WORK REQUEST
Return the lines of the data below in which the string "React" occurs.

[Stored items from a collection]

· · · ·

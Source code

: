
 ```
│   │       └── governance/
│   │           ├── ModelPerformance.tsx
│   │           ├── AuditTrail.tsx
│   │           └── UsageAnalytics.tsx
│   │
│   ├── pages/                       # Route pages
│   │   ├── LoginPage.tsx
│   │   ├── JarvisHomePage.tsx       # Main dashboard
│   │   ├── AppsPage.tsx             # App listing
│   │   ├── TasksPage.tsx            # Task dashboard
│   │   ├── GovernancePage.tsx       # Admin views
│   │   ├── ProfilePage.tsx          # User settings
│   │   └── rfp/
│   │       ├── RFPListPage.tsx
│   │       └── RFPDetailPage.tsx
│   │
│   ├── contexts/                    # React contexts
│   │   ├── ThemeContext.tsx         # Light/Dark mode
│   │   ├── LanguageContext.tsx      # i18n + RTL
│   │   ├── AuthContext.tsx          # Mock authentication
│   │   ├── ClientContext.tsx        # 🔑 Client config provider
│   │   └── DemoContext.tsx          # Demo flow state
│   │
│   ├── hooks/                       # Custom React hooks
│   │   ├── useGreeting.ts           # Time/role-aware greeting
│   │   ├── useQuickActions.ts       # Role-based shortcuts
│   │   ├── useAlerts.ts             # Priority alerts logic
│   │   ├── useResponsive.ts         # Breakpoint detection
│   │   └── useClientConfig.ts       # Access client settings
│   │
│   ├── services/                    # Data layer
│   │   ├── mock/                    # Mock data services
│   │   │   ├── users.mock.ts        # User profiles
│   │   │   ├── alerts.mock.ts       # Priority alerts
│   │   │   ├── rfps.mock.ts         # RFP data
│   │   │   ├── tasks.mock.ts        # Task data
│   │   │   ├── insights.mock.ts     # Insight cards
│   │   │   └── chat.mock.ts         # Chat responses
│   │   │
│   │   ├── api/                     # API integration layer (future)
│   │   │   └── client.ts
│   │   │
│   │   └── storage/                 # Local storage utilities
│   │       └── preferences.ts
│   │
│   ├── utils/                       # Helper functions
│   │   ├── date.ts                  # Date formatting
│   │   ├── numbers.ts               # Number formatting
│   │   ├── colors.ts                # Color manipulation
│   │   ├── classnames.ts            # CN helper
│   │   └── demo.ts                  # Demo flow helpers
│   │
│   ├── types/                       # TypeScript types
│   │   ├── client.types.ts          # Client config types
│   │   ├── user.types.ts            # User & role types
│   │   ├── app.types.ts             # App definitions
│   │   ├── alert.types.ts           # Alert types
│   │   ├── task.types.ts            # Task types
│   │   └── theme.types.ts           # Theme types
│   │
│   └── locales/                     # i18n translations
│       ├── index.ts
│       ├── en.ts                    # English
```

· · · ·

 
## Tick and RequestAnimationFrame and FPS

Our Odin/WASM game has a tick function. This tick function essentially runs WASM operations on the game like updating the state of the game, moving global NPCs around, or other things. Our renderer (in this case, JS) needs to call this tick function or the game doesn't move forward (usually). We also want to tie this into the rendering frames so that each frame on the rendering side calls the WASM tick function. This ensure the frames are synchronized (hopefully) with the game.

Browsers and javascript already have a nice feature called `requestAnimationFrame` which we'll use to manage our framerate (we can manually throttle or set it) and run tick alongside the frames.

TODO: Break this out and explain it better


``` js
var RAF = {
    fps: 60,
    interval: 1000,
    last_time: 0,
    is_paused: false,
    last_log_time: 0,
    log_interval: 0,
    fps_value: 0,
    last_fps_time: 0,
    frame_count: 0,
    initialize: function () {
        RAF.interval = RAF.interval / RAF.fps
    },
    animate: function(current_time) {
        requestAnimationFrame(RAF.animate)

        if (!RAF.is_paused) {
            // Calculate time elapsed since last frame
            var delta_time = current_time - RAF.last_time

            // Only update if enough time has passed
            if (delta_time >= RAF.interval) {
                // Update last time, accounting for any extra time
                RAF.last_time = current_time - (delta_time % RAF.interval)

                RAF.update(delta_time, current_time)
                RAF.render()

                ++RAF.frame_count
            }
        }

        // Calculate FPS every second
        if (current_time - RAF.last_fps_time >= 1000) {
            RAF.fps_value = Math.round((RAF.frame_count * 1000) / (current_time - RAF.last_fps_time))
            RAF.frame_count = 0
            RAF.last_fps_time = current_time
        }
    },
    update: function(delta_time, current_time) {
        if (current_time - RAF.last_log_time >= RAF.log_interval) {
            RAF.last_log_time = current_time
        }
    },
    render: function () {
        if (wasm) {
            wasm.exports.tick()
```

· · · ·

TASK OUTPUT
│   ├── contexts/                    # React contexts
│   ├── hooks/                       # Custom React hooks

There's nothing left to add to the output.